Assumption 4: The benchmark process name matches pgrep -f 'target/release/cuzk-bench'. This assumption turned out to be incorrect — the external memmon script ([msg 1514]) failed to track the benchmark process because it matched the shell script's own pgrep command rather than the benchmark binary. The inline RSS measurements in the benchmark itself worked correctly, but the external monitoring was a red herring.

What Came Next

The immediate aftermath of message [msg 1507] reveals the iterative nature of software engineering. The first build attempt ([msg 1511]) failed with a type annotation error: let mut witness_times = Vec::new() needed an explicit type. The assistant fixed this by removing the unused vectors ([msg 1512]). The second build succeeded ([msg 1513]).

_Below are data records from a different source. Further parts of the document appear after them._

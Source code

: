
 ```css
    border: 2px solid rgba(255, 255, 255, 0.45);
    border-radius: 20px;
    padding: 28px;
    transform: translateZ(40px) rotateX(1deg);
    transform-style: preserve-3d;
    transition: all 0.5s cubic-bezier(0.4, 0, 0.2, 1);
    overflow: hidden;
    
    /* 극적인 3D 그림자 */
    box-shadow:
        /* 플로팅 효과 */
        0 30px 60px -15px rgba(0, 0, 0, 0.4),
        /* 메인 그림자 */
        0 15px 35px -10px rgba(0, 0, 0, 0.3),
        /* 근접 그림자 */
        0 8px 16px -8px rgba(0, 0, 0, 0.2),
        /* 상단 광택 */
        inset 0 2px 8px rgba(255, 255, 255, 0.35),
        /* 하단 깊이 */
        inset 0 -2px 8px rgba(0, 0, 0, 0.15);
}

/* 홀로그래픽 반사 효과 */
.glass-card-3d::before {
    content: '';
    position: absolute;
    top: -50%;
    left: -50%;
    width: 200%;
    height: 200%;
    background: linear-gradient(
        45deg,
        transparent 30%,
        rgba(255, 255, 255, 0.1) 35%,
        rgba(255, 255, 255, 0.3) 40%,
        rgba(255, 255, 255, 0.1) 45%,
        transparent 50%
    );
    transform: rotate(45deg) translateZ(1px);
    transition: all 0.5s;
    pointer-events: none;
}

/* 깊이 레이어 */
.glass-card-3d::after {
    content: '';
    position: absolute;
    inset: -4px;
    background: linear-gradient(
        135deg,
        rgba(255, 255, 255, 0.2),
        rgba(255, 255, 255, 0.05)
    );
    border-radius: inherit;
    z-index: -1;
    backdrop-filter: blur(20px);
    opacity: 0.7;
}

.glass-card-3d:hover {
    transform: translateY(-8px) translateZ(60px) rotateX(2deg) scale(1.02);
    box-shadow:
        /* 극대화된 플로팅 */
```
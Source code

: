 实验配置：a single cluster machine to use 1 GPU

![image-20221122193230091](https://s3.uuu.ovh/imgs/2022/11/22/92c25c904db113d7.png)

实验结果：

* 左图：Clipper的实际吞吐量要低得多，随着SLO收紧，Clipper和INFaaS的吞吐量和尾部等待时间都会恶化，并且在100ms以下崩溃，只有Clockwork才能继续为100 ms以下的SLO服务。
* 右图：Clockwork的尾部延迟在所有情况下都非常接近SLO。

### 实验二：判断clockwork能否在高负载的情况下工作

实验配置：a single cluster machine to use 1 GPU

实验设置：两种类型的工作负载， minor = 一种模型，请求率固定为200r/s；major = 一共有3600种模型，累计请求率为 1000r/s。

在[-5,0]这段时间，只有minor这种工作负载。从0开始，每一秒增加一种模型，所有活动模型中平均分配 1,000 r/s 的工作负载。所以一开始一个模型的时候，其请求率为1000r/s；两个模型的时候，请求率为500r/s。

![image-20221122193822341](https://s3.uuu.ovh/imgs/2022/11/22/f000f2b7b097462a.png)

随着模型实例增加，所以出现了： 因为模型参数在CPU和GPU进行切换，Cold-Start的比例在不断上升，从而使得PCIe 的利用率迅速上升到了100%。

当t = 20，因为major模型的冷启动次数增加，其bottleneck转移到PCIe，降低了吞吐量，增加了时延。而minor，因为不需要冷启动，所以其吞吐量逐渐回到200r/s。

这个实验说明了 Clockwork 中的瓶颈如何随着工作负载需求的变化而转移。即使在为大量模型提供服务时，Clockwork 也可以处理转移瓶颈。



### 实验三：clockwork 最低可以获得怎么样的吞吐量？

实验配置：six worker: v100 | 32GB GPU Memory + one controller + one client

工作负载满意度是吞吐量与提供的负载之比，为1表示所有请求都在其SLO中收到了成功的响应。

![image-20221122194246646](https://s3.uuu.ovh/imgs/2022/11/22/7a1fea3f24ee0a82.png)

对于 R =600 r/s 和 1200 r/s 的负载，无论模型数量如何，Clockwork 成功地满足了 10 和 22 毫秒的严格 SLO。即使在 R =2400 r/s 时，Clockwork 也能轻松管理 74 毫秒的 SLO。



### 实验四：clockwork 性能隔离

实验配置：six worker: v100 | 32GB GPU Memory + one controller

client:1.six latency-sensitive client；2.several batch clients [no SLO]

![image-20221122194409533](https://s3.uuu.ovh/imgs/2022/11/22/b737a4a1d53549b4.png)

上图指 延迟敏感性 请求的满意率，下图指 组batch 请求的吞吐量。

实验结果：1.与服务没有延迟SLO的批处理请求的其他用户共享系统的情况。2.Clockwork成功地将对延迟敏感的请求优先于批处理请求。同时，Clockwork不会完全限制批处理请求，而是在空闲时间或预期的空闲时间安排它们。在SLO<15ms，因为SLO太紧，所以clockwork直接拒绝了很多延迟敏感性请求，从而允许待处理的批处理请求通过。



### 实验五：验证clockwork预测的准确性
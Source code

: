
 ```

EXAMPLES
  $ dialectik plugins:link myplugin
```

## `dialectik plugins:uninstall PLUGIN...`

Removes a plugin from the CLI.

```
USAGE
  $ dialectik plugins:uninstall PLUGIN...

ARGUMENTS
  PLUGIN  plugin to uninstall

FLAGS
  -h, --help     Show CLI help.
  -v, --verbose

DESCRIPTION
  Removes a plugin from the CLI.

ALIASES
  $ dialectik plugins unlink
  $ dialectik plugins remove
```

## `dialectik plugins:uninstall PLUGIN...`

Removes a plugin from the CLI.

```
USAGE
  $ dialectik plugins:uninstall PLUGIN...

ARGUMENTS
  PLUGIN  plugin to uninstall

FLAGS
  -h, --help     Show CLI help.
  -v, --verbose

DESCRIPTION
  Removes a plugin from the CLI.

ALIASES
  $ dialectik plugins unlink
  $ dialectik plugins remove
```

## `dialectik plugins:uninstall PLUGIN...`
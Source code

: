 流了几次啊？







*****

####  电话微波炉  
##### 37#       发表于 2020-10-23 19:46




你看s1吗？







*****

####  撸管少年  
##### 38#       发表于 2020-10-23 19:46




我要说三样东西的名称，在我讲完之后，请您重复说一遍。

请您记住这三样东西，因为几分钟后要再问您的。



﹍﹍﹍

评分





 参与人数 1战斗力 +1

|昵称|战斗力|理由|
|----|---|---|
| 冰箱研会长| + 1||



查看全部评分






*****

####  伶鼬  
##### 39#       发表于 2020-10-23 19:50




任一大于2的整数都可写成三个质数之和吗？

Then came the benchmark run ([msg 1515]). The results were compelling:

| Stage | RSS | Notes | |---|---|---| | After c1 load | 0.1 GiB | Baseline | | Old-path synthesis (held) | 155.7 GiB | 10 circuits in memory | | Old-path DROPPED | 0.1 GiB | malloc_trim works | | After PCE extraction | 25.8 GiB | Static CSR matrices cached | | PCE proof synthesis (held) | 181.6 GiB | 25.8 PCE + ~156 GiB working set | | PCE proof DROPPED | 25.9 GiB | Back to PCE baseline | | All 3 proofs: identical pattern | 181.6 → 25.9 GiB | No memory leak, stable |

The user then asked a natural follow-up ([msg 1517]): "Couldn't this run parallel?" — prompting the assistant to add a --parallel flag for simulating concurrent pipeline execution.

Input Knowledge Required

To understand message [msg 1507], one needs:

  1. Knowledge of the cuzk architecture: The PCE (Pre-Compiled Constraint Evaluator) stores constraint evaluations as CSR matrices in a static OnceLock, shared across all pipelines. The old path evaluates constraints during synthesis; the PCE path evaluates them via matrix-vector multiplication.
  2. Knowledge of the benchmark crate structure: The cuzk-bench crate uses clap for CLI argument parsing, with a Commands enum for subcommands. Feature flags gate certain subcommands (pce-bench, synth-bench) to keep compile times manageable.
  3. Knowledge of Linux memory measurement: RSS tracking via /proc/self/status and malloc_trim for releasing memory are Linux-specific techniques.
  4. Knowledge of the pipeline API: The synthesize_porep_c2_batch function returns a SynthesisResult containing ProvingAssignment vectors (a, b, c, witness) and timing information.

Output Knowledge Created

This message and its surrounding context produced:

  1. A new benchmark subcommand (pce-pipeline) that can run sequential or parallel proofs with inline RSS tracking, demonstrating the memory behavior of the PCE path.
  2. Empirical validation that the 375 GB peak was a benchmark artifact, not a real production concern. The PCE adds only 25.7 GiB of static data, shared across all pipelines.
  3. Documentation updates to cuzk-project.md with Phase 5 memory analysis, sequential and parallel benchmark results, and an updated roadmap.
  4. A reusable benchmarking tool for future optimization work, with features like --compare-old for baseline comparison and --parallel for multi-pipeline simulation.

The Thinking Process

The assistant's thinking process, visible in the surrounding messages, shows a pattern of:

  1. Hypothesis formation: The 375 GB peak might be from PCE duplication.
  2. Evidence gathering: Reading source code to trace memory ownership.
  3. Analysis: Calculating the actual memory footprint of each component.
  4. Conclusion: The peak is a benchmark artifact; real overhead is 25.7 GiB static.
  5. Validation: Building a benchmark to empirically demonstrate the claim.
  6. Iteration: Fixing build errors, adding requested features (parallel mode). Message [msg 1507] is the pivot point between analysis and validation — the moment when understanding transforms into tooling. It is a small edit that represents hours of reasoning, and it enabled the empirical proof that the PCE's memory model scales gracefully to multi-GPU deployments.